Outlook & Prospects for Truck Drivers in North Coast Region
The future forecast and current conditions for an occupation can vary based on location or due to changes in the economy, technology, or demand for a product or service.
Local Employment Potential Information
|Location||Employment Potential||Release Date|
|North Coast Region||2012-10-22|
Job prospects for truckers are good. The retirement of experienced truck drivers will account for the majority of future job openings. In addition, new employment opportunities will occur as truck drivers leave entry level-positions, such as short-haul or van transport, that pay less than long-haul positions. Long-haul drivers require a Class 1 commercial driver's license with an air brake endorsement to operate tractor-trailer units.
Over half of all truck drivers in the economic region are employed in the transportation and warehousing industry. However, employment opportunities also exist in the region's forestry sector. The North Coast's economy is growing, with employment opportunities being driven by major construction projects such as the building of the Northwest Transmission line. Trades, transportation and equipment operation occupations are expected to account for the majority of the jobs required to support the construction and operation of the various projects in the area.

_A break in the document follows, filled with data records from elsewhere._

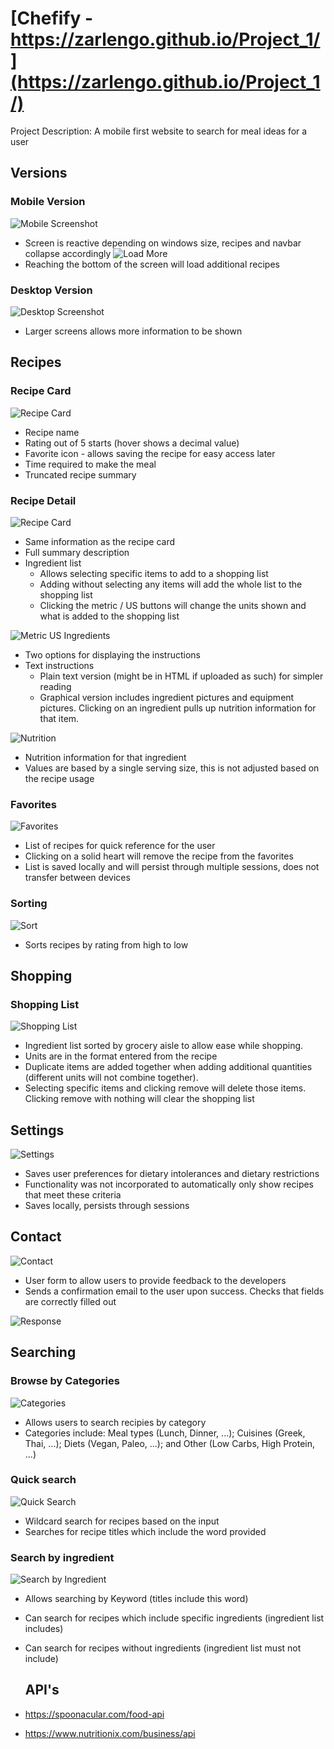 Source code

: # [Chefify - https://zarlengo.github.io/Project_1/](https://zarlengo.github.io/Project_1/)

Project Description: A mobile first website to search for meal ideas for a user

## Versions
### Mobile Version
![Mobile Screenshot](./support/mobile.jpg)
* Screen is reactive depending on windows size, recipes and navbar collapse accordingly
![Load More](./support/limit.jpg)
* Reaching the bottom of the screen will load additional recipes

### Desktop Version
![Desktop Screenshot](./support/desktop.jpg)
* Larger screens allows more information to be shown

## Recipes
### Recipe Card
![Recipe Card](./support/recipe_card.jpg)
* Recipe name
* Rating out of 5 starts (hover shows a decimal value)
* Favorite icon - allows saving the recipe for easy access later
* Time required to make the meal
* Truncated recipe summary

### Recipe Detail
![Recipe Card](./support/recipe.jpg)
* Same information as the recipe card
* Full summary description
* Ingredient list
  * Allows selecting specific items to add to a shopping list
  * Adding without selecting any items will add the whole list to the shopping list
  * Clicking the metric / US buttons will change the units shown and what is added to the shopping list

![Metric US Ingredients](./support/ingredients.gif)

* Two options for displaying the instructions
* Text instructions
  * Plain text version (might be in HTML if uploaded as such) for simpler reading
  * Graphical version includes ingredient pictures and equipment pictures. Clicking on an ingredient pulls up nutrition information for that item.

![Nutrition](./support/nutrition.jpg)
* Nutrition information for that ingredient
* Values are based by a single serving size, this is not adjusted based on the recipe usage
  
### Favorites
![Favorites](./support/favorites.jpg)
* List of recipes for quick reference for the user
* Clicking on a solid heart will remove the recipe from the favorites
* List is saved locally and will persist through multiple sessions, does not transfer between devices

### Sorting
![Sort](./support/sort.jpg)
* Sorts recipes by rating from high to low

## Shopping
### Shopping List
![Shopping List](./support/Shopping_list.jpg)
* Ingredient list sorted by grocery aisle to allow ease while shopping.
* Units are in the format entered from the recipe
* Duplicate items are added together when adding additional quantities (different units will not combine together).
* Selecting specific items and clicking remove will delete those items. Clicking remove with nothing will clear the shopping list
  
## Settings 
![Settings](./support/settings.jpg)
* Saves user preferences for dietary intolerances and dietary restrictions
* Functionality was not incorporated to automatically only show recipes that meet these criteria
* Saves locally, persists through sessions

## Contact
![Contact](./support/contact.jpg)
* User form to allow users to provide feedback to the developers
* Sends a confirmation email to the user upon success. Checks that fields are correctly filled out

![Response](./support/response.jpg)

## Searching
### Browse by Categories
![Categories](./support/categories.jpg)
* Allows users to search recipies by category
* Categories include: Meal types (Lunch, Dinner, ...); Cuisines (Greek, Thai, ...); Diets (Vegan, Paleo, ...); and Other (Low Carbs, High Protein, ...)

### Quick search
![Quick Search](./support/quick_search.jpg)
* Wildcard search for recipes based on the input
* Searches for recipe titles which include the word provided

### Search by ingredient
![Search by Ingredient](./support/by_ingredient.jpg)
* Allows searching by Keyword (titles include this word)
* Can search for recipes which include specific ingredients (ingredient list includes)
* Can search for recipes without ingredients (ingredient list must not include)

  ## API's
* https://spoonacular.com/food-api
* https://www.nutritionix.com/business/api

Qualified truck drivers looking for work can find job listings and recruitment information on the British Columbia Trucking Association site.
Local Labour Market News
Week of May 20 – May 24, 2013
- Petronas has begun engineering work for a massive BC natural gas export project in Prince Rupert
- BG Group has filed its proposed Prince Rupert LNG export plans with the Canadian Environmental Assessment Agency
Week of May 13 – May 17, 2013
- UK's BG Group has created a $16B plan to export gas from a new terminal at Prince Rupert, bringing the number of similar projects up to 10
Week of May 06 – May 10, 2013
- Wet'suwe'ten First Nation have threatened to shut down an expansion of Huckleberry Mines Ltd. in northern BC if their demands for jobs are not met.